Néanmoins, face à une opération mixte portant sur la construction d’un Ehpad et d’une « résidence service seniors » et pour laquelle trois qualifications possibles pouvaient être retenues : « habitation », « résidence hôtelière » ou « CINASPIC », le juge administratif a considéré que la partie Ehpad du projet relevait bien de la destination « CINASPIC », tandis que la partie résidence-seniors assurant la prise en charge collective des besoins des occupants tombait dans la destination « habitation » dans la mesure où, en application « des articles L. 631-13, L. 631-15, L. 631-16 et D. 631-27 du Code de la construction et de l’habitation, une résidence services permet à ses occupants de bénéficier de services spécifiques non individualisables, précisés dans le contrat de location notamment lorsque le gérant de ces services est également le bailleur, et qui sont l’accueil personnalisé et permanent des résidents et de leurs visiteurs, la mise à disposition d’un personnel spécifique attaché à la résidence, le cas échéant complétée par des moyens techniques, permettant d’assurer une veille continue quant à la sécurité des personnes et à la surveillance des biens, et le libre accès aux espaces de convivialité et aux jardins aménagés. Les occupants peuvent en outre souscrire des services spécifiques individualisables auprès de prestataires »10.

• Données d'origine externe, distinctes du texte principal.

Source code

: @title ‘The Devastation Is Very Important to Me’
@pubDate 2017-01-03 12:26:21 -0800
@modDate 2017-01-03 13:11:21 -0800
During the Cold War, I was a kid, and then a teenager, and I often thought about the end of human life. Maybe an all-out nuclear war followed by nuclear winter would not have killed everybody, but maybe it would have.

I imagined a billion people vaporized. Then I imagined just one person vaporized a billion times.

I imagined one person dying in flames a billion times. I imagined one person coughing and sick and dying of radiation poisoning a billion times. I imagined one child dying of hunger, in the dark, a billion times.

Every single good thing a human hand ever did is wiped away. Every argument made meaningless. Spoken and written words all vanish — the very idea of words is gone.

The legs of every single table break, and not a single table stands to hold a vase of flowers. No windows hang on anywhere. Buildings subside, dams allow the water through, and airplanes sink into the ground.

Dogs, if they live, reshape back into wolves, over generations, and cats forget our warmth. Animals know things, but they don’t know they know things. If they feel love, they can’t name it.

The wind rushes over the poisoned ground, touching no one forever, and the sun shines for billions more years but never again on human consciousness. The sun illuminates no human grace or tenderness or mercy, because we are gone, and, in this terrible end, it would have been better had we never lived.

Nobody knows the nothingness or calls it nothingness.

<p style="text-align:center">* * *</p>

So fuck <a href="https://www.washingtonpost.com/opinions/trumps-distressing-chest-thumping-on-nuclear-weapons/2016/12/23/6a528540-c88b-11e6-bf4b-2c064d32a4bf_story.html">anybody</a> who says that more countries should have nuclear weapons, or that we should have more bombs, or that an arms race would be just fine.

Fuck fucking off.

Les contours de la qualification de « CINASPIC » ne sont donc pas clairement établis et dépendent très largement des définitions qui en sont parfois faites par les PLU « non alurisés » et, dans une certaine mesure, des spécificités du projet et des circonstances locales.

La notion des « équipements d’intérêt collectif et services publics » s’est substituée à celle des « CINASPIC » pour les PLU entrés en vigueur après le 1er janvier 2020

Les PLU dont l’élaboration ou la révision a été prescrite postérieurement au 1er janvier 2016 doivent s’appuyer sur les cinq destinations énoncées à l’article R. 151-27 du Code de l’urbanisme.

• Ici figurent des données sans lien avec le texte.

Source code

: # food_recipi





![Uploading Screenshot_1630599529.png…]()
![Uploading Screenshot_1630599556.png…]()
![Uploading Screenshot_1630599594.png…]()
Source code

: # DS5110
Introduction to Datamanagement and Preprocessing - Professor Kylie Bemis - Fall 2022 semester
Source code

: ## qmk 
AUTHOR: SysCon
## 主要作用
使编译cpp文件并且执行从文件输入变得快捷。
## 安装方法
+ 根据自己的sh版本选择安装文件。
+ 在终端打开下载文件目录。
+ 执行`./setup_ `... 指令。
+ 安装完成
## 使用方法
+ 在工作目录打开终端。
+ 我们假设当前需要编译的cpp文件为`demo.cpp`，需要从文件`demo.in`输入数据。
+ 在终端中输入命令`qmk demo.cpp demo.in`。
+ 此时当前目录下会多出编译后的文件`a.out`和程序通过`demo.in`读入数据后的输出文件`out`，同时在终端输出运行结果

Parmi ces cinq destinations, figure la catégorie des « équipements d’intérêt collectif et services publics » – ou « EISCP » – qui remplace celle des « CINASPIC ».

Cette catégorie « EISCP » est mieux définie par l’effet combiné :

  • des dispositions de l’article R. 151-28 du Code de l’urbanisme qui détaille ses sous-destinations : « locaux et bureaux accueillant du public des administrations publiques et assimilés » ; « locaux techniques et industriels des administrations publiques et assimilés » ; « établissements d’enseignement, de santé et d’action sociale » ; « salles d’art et de spectacles » ; « équipements sportifs » ; « autres équipements recevant du public » ;
  • et de l’arrêté du 10 novembre 2016 qui précise le contenu de ces sous-destinations11.

Il reste que les nouvelles destinations et sous-destinations résultant des articles R. 151-27 et 151-28 précitées sont susceptibles d’avoir un impact notable sur un certain nombre d’immeubles qui relevaient auparavant de la catégorie des « CINASPIC » et sans que les PLU « non alurisés » applicables puissent s’y opposer12.

Tel est notamment le cas des résidences-services qui sont désormais classées dans la destination « habitation » et dans la sous-destination « hébergement ».

L’arrêté du 10 novembre 2016 précise à cet égard que la sous-destination « hébergement » recouvre les constructions destinées à l’hébergement dans des résidences ou foyers avec service, telles que les maisons de retraite, les résidences universitaires, les foyers de travailleurs et les résidences autonomie.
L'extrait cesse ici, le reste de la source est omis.